Ayer tarde, al servir un espresso, el aroma me trajo a la memoria la ensoñación de nuestro Andrés Bello al probar una noche en Santiago de Chile el fruto de su otrora hacienda caraqueña, en bellísima evocación escrita por Luis Correa en 1923. Hoy la ofrezco en esta barra para brindar a distancia con los compatriotas que se han ido al país austral.

“Inusitada alegría se reflejaba aquella noche en el rostro de Don Andrés Bello. Una onda de calor, tibia y fragante como en los días de su lejana juventud, aceleraba los latidos de su corazón, y por su frente, de ordinario pálida, sombreada por el dolor, pasaba una luz acariciadora. Hasta sus piernas rígidas, clavadas por el mal en muelle poltrona, parecían librarse de ataduras y dolencias.

Había recibido, junto con una carta de Antonio Leocadio Guzmán fechada en Lima, en la que éste le pedía su opinión sobre el Congreso Americano y la unión de los pueblos libertados por Bolívar, varias muestras de café de Venezuela. Conmovedora ternura lo invadía al contacto del fino grano, en cuya entraña se escondía el aroma del valle risueño que un día de mediados de junio de 1810 recibió, sin que él lo sospechara siquiera, desde las alturas de Campo Alegre, la última caricia de sus ojos. Y la emoción se tornó en impaciencia cuando en los rótulos de las talegas vio escrito el nombre de El Helechal,
hacienda que en tiempos más felices fuera suya y de sus hermanos. Con gesto nervioso, al que acompañaba apenas su voz gastada, ordenó le prepararan una taza de aquel café, que tenía virtudes mágicas para su imaginación adormecida.

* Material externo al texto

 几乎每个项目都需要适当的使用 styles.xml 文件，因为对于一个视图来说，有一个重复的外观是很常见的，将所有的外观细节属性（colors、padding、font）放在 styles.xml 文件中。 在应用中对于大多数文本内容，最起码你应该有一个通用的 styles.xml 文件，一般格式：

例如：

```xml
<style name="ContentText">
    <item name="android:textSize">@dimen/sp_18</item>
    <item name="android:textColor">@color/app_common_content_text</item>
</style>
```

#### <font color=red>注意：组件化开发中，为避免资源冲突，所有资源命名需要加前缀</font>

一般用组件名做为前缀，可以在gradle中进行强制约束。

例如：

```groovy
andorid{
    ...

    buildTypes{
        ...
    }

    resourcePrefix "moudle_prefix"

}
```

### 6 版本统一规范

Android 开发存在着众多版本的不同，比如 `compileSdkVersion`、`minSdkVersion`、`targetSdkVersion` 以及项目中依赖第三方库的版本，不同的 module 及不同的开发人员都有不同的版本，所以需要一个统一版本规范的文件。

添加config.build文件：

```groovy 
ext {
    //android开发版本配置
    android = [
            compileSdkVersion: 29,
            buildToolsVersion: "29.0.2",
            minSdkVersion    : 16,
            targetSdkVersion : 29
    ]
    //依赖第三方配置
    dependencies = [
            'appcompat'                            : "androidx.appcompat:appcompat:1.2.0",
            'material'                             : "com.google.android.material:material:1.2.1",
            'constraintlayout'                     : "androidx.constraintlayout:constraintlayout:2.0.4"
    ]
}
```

Cuando la criada entró a su despacho con la humeante bebida, el jurista eminente, árbitro de naciones, cuyos ademanes reposados revelaban la nobleza y la paz de su espíritu, se hallaba sentado a su mesa de trabajo, de espaldas a un pesado armario en el que los libros se apretaban en hileras, y se preparaba a contestar las preguntas que hacía su sagaz compatriota.

Colocada la cafetera y sus adminículos en la maciza mesa de roble, hizo el anciano un gesto a la criada, quien partió de puntillas, y solo, muy quedamente, como quien cierra las cortinas a un niño que duerme, vertió en la taza la aromosa tinta, y bebió, bebió, con leticia, trago a trago, hasta tocar los inciertos lindes del sueño, el breve minuto en que toda materialidad desaparece y el alma se desprende del cuerpo dejándonos sumidos en éxtasis inefable…

Soñaba el poeta con la querida malqueriente, con la Patria. Se veía joven, fuerte, pasear con sus hermanos por los sombreados corredores y el ancho patio de El Helechal, en la Fila de Mariches. A lo lejos, como una garza oscura en actitud de tender el vuelo, estaba Caracas, la ciudad de sus amores. ¡Caracas! Rojeaban sus techos a la luz del sol, entre bucares florecidos y verdinegros saucedales.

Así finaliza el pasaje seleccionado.